BuildXL aims to create correct, deterministic builds. This behavior however can come at a tradeoff for speed. Sometimes it's helpful to explicitly perform an incorrect build, if the correctness doesn't matter.
BuildXL supports two options to tune the "dirtiness" of the build. Both are disabled by default and should be used with extreme care, as implied by the unsafe prefix to the controlling arguments.
The /unsafe_forceSkipDeps
option allows can be leveraged to make build iterations on a project without bringing its dependencies up to date. This can be desirable if rebuilding the dependencies is very expensive and changes to them do not matter.
For example: You might change a header file that's consumed by the project you care about, but also all of its dependencies. If you only care about the manifestations of that change in your project, you can target it directly without bringing all of the dependencies up to date.
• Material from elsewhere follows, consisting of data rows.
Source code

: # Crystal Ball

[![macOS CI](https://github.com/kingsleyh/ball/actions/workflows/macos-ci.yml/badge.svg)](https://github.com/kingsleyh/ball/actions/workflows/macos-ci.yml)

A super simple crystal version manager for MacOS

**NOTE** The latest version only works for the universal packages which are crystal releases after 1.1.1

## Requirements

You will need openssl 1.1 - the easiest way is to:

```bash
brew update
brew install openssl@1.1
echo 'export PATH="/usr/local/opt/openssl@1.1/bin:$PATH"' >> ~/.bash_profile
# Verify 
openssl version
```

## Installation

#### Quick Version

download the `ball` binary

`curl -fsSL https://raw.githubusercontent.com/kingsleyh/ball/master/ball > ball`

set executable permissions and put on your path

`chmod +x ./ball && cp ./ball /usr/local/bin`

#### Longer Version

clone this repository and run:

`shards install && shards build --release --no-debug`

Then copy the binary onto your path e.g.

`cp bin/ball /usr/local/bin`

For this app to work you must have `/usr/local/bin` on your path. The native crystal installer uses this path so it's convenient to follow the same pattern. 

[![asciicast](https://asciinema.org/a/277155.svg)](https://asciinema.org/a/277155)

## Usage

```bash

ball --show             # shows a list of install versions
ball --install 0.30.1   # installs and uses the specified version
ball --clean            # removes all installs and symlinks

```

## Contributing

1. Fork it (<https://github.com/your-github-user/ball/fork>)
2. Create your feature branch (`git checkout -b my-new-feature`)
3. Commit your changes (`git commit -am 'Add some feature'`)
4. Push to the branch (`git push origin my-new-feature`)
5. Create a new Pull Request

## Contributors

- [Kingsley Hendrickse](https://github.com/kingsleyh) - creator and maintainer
The option works by ignoring changes to inputs of pips that are not explicitly matched by the filter. If the outputs of those pips exist on disk, they will be used regardless of whether they are correct. Only the Pips explicitly matching the filter will have their inputs considered when determining whether to run the Pip.
If the upstream dependencies' outputs do not exist on disk, they will still be run to produce the output files needed by downstream consumers. So the build will always have all required files present, but they are not guaranteed to be correct.